Retype the whole listing, please, keeping every line exact and dropping the pictures.

++++++++++

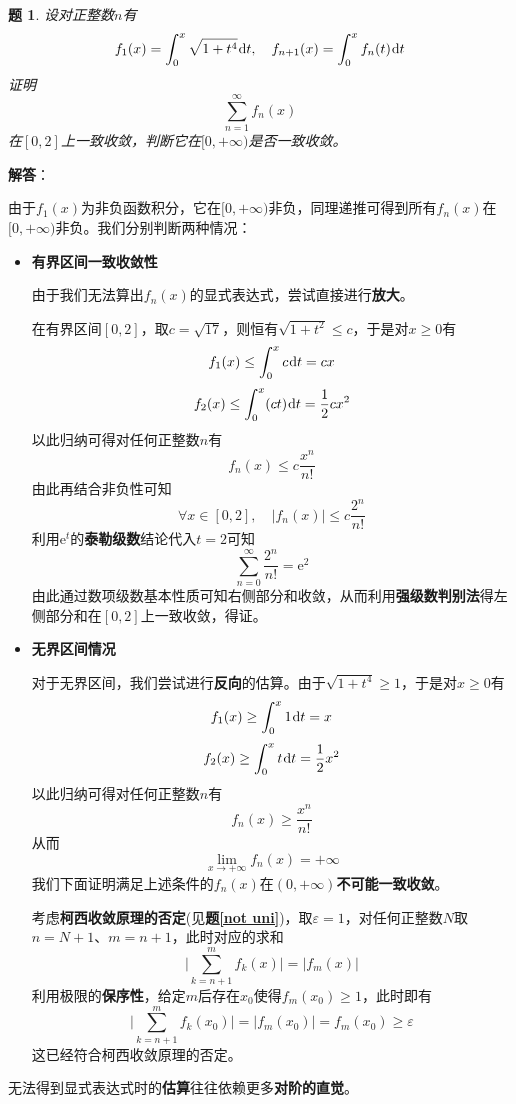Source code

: \documentclass[a4paper,UTF8,fontset=windows,AutoFakeBold]{ctexart}
\newcommand*{\dr}{\hspace{0.07em}\mathrm{d}}
\newcommand*{\er}{\mathrm{e}}
\newcommand*{\suminf}[1][n=1]{\sum_{#1}^\infty}
\newcommand*{\note}{\noindent *}
\theoremstyle{ex}
\newtheorem{exercise}{题}
\newcommand{\exref}[1]{\textbf{题\;\ref{#1}\;}}
\newcommand{\sol}[1]{{\vspace{5pt}\kaishu\noindent\textbf{解答}：\vspace{-3pt}
\begin{compactitem}
    \item[] #1
\end{compactitem}
}}
\begin{document}
\begin{framed}
\begin{exercise}
    设对正整数$n$有
    $$f_1(x)=\int_0^x\sqrt{1+t^4}\dr t,\quad f_{n+1}(x)=\int_0^xf_n(t)\dr t$$
    证明
    $$\suminf f_n(x)$$
    在$[0,2]$上一致收敛，判断它在$[0,+\infty)$是否一致收敛。
\end{exercise}
\sol{
    由于$f_1(x)$为非负函数积分，它在$[0,+\infty)$非负，同理递推可得到所有$f_n(x)$在$[0,+\infty)$非负。我们分别判断两种情况：
    \begin{itemize}
        \item \textbf{有界区间一致收敛性}
        
        由于我们无法算出$f_n(x)$的显式表达式，尝试直接进行\textbf{放大}。

        在有界区间$[0,2]$，取$c=\sqrt{17}$，则恒有$\sqrt{1+t^2}\le c$，于是对$x\ge0$有
        $$f_1(x)\le\int_0^xc\dr t=cx$$
        $$f_2(x)\le\int_0^x(ct)\dr t=\frac{1}{2}cx^2$$
        以此归纳可得对任何正整数$n$有
        $$f_n(x)\le c\frac{x^n}{n!}$$
        由此再结合非负性可知
        $$\forall x\in[0,2],\quad|f_n(x)|\le c\frac{2^n}{n!}$$
        利用$\er^t$的\textbf{泰勒级数}结论代入$t=2$可知
        $$\suminf[n=0]\frac{2^n}{n!}=\er^2$$
        由此通过数项级数基本性质可知右侧部分和收敛，从而利用\textbf{强级数判别法}得左侧部分和在$[0,2]$上一致收敛，得证。

        \item \textbf{无界区间情况}
        
        对于无界区间，我们尝试进行\textbf{反向}的估算。由于$\sqrt{1+t^4}\ge1$，于是对$x\ge0$有
        $$f_1(x)\ge\int_0^x1\dr t=x$$
        $$f_2(x)\ge\int_0^xt\dr t=\frac{1}{2}x^2$$
        以此归纳可得对任何正整数$n$有
        $$f_n(x)\ge\frac{x^n}{n!}$$
        从而
        $$\lim_{x\to+\infty}f_n(x)=+\infty$$
        我们下面证明满足上述条件的$f_n(x)$在$(0,+\infty)$\textbf{不可能一致收敛}。

        考虑\textbf{柯西收敛原理的否定}(见\exref{not uni})，取$\varepsilon=1$，对任何正整数$N$取$n=N+1$、$m=n+1$，此时对应的求和
        $$\bigg|\sum_{k=n+1}^mf_k(x)\bigg|=|f_m(x)|$$
        利用极限的\textbf{保序性}，给定$m$后存在$x_0$使得$f_m(x_0)\ge1$，此时即有
        $$\bigg|\sum_{k=n+1}^mf_k(x_0)\bigg|=|f_m(x_0)|=f_m(x_0)\ge\varepsilon$$
        这已经符合柯西收敛原理的否定。
    \end{itemize}
}
\end{framed}

\note 无法得到显式表达式时的\textbf{估算}往往依赖更多\textbf{对阶的直觉}。
\end{document}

++++++++++

SOLUTION TO THIS PROBLEM →
Source code

: \documentclass[a4paper,UTF8,fontset=windows,AutoFakeBold]{ctexart}
\newcommand*{\dr}{\hspace{0.07em}\mathrm{d}}
\newcommand*{\er}{\mathrm{e}}
\newcommand*{\suminf}[1][n=1]{\sum_{#1}^\infty}
\newcommand*{\note}{\noindent *}
\theoremstyle{ex}
\newtheorem{exercise}{题}
\newcommand{\exref}[1]{\textbf{题\;\ref{#1}\;}}
\newcommand{\sol}[1]{{\vspace{5pt}\kaishu\noindent\textbf{解答}：\vspace{-3pt}
\begin{compactitem}
    \item[] #1
\end{compactitem}
}}
\begin{document}
\begin{framed}
\begin{exercise}
    设对正整数$n$有
    $$f_1(x)=\int_0^x\sqrt{1+t^4}\dr t,\quad f_{n+1}(x)=\int_0^xf_n(t)\dr t$$
    证明
    $$\suminf f_n(x)$$
    在$[0,2]$上一致收敛，判断它在$[0,+\infty)$是否一致收敛。
\end{exercise}
\sol{
    由于$f_1(x)$为非负函数积分，它在$[0,+\infty)$非负，同理递推可得到所有$f_n(x)$在$[0,+\infty)$非负。我们分别判断两种情况：
    \begin{itemize}
        \item \textbf{有界区间一致收敛性}
        
        由于我们无法算出$f_n(x)$的显式表达式，尝试直接进行\textbf{放大}。

        在有界区间$[0,2]$，取$c=\sqrt{17}$，则恒有$\sqrt{1+t^2}\le c$，于是对$x\ge0$有
        $$f_1(x)\le\int_0^xc\dr t=cx$$
        $$f_2(x)\le\int_0^x(ct)\dr t=\frac{1}{2}cx^2$$
        以此归纳可得对任何正整数$n$有
        $$f_n(x)\le c\frac{x^n}{n!}$$
        由此再结合非负性可知
        $$\forall x\in[0,2],\quad|f_n(x)|\le c\frac{2^n}{n!}$$
        利用$\er^t$的\textbf{泰勒级数}结论代入$t=2$可知
        $$\suminf[n=0]\frac{2^n}{n!}=\er^2$$
        由此通过数项级数基本性质可知右侧部分和收敛，从而利用\textbf{强级数判别法}得左侧部分和在$[0,2]$上一致收敛，得证。

        \item \textbf{无界区间情况}
        
        对于无界区间，我们尝试进行\textbf{反向}的估算。由于$\sqrt{1+t^4}\ge1$，于是对$x\ge0$有
        $$f_1(x)\ge\int_0^x1\dr t=x$$
        $$f_2(x)\ge\int_0^xt\dr t=\frac{1}{2}x^2$$
        以此归纳可得对任何正整数$n$有
        $$f_n(x)\ge\frac{x^n}{n!}$$
        从而
        $$\lim_{x\to+\infty}f_n(x)=+\infty$$
        我们下面证明满足上述条件的$f_n(x)$在$(0,+\infty)$\textbf{不可能一致收敛}。

        考虑\textbf{柯西收敛原理的否定}(见\exref{not uni})，取$\varepsilon=1$，对任何正整数$N$取$n=N+1$、$m=n+1$，此时对应的求和
        $$\bigg|\sum_{k=n+1}^mf_k(x)\bigg|=|f_m(x)|$$
        利用极限的\textbf{保序性}，给定$m$后存在$x_0$使得$f_m(x_0)\ge1$，此时即有
        $$\bigg|\sum_{k=n+1}^mf_k(x_0)\bigg|=|f_m(x_0)|=f_m(x_0)\ge\varepsilon$$
        这已经符合柯西收敛原理的否定。
    \end{itemize}
}
\end{framed}

\note 无法得到显式表达式时的\textbf{估算}往往依赖更多\textbf{对阶的直觉}。
\end{document}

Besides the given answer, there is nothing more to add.